=== Extracted records ===
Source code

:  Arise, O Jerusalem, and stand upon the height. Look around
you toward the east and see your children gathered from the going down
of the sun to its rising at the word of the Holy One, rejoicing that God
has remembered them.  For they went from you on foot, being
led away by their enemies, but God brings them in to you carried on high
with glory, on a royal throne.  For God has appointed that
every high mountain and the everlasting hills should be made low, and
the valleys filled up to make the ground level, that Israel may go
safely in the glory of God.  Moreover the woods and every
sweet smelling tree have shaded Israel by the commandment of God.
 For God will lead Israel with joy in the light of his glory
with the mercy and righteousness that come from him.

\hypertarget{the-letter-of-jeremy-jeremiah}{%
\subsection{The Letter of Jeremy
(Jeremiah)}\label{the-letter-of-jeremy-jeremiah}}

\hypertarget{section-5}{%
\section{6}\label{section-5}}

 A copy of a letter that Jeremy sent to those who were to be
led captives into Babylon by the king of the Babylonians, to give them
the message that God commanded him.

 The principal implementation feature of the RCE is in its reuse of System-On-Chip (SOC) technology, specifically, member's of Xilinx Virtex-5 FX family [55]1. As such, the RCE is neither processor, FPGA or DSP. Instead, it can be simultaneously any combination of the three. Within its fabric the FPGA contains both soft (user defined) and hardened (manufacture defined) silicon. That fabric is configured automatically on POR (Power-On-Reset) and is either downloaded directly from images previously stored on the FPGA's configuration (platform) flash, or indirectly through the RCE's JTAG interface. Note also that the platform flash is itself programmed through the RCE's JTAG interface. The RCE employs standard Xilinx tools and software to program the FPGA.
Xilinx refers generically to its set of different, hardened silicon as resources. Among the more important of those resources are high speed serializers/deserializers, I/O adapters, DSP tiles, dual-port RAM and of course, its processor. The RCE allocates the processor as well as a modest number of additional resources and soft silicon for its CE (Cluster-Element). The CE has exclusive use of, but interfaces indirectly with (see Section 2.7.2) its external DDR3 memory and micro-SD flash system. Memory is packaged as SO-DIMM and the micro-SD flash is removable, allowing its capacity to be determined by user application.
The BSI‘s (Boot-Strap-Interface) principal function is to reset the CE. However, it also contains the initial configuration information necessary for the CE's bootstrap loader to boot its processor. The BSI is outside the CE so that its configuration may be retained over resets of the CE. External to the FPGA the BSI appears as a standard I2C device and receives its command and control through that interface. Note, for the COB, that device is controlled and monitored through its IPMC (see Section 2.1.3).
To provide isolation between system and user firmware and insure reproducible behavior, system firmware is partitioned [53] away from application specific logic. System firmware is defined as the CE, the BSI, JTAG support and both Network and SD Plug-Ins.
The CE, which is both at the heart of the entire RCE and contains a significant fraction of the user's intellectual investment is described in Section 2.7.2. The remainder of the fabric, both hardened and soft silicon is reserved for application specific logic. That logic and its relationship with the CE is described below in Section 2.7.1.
===
= What to work on =
Reproduce the entire listing. Keep every word as it is.

= Reply to the exercise =
Source code

:  Arise, O Jerusalem, and stand upon the height. Look around
you toward the east and see your children gathered from the going down
of the sun to its rising at the word of the Holy One, rejoicing that God
has remembered them.  For they went from you on foot, being
led away by their enemies, but God brings them in to you carried on high
with glory, on a royal throne.  For God has appointed that
every high mountain and the everlasting hills should be made low, and
the valleys filled up to make the ground level, that Israel may go
safely in the glory of God.  Moreover the woods and every
sweet smelling tree have shaded Israel by the commandment of God.
 For God will lead Israel with joy in the light of his glory
with the mercy and righteousness that come from him.

\hypertarget{the-letter-of-jeremy-jeremiah}{%
\subsection{The Letter of Jeremy
(Jeremiah)}\label{the-letter-of-jeremy-jeremiah}}

\hypertarget{section-5}{%
\section{6}\label{section-5}}

 A copy of a letter that Jeremy sent to those who were to be
led captives into Babylon by the king of the Babylonians, to give them
the message that God commanded him.

 The principal implementation feature of the RCE is in its reuse of System-On-Chip (SOC) technology, specifically, member's of Xilinx Virtex-5 FX family [55]1. As such, the RCE is neither processor, FPGA or DSP. Instead, it can be simultaneously any combination of the three. Within its fabric the FPGA contains both soft (user defined) and hardened (manufacture defined) silicon. That fabric is configured automatically on POR (Power-On-Reset) and is either downloaded directly from images previously stored on the FPGA's configuration (platform) flash, or indirectly through the RCE's JTAG interface. Note also that the platform flash is itself programmed through the RCE's JTAG interface. The RCE employs standard Xilinx tools and software to program the FPGA.
Xilinx refers generically to its set of different, hardened silicon as resources. Among the more important of those resources are high speed serializers/deserializers, I/O adapters, DSP tiles, dual-port RAM and of course, its processor. The RCE allocates the processor as well as a modest number of additional resources and soft silicon for its CE (Cluster-Element). The CE has exclusive use of, but interfaces indirectly with (see Section 2.7.2) its external DDR3 memory and micro-SD flash system. Memory is packaged as SO-DIMM and the micro-SD flash is removable, allowing its capacity to be determined by user application.
The BSI‘s (Boot-Strap-Interface) principal function is to reset the CE. However, it also contains the initial configuration information necessary for the CE's bootstrap loader to boot its processor. The BSI is outside the CE so that its configuration may be retained over resets of the CE. External to the FPGA the BSI appears as a standard I2C device and receives its command and control through that interface. Note, for the COB, that device is controlled and monitored through its IPMC (see Section 2.1.3).
To provide isolation between system and user firmware and insure reproducible behavior, system firmware is partitioned [53] away from application specific logic. System firmware is defined as the CE, the BSI, JTAG support and both Network and SD Plug-Ins.
The CE, which is both at the heart of the entire RCE and contains a significant fraction of the user's intellectual investment is described in Section 2.7.2. The remainder of the fabric, both hardened and soft silicon is reserved for application specific logic. That logic and its relationship with the CE is described below in Section 2.7.1.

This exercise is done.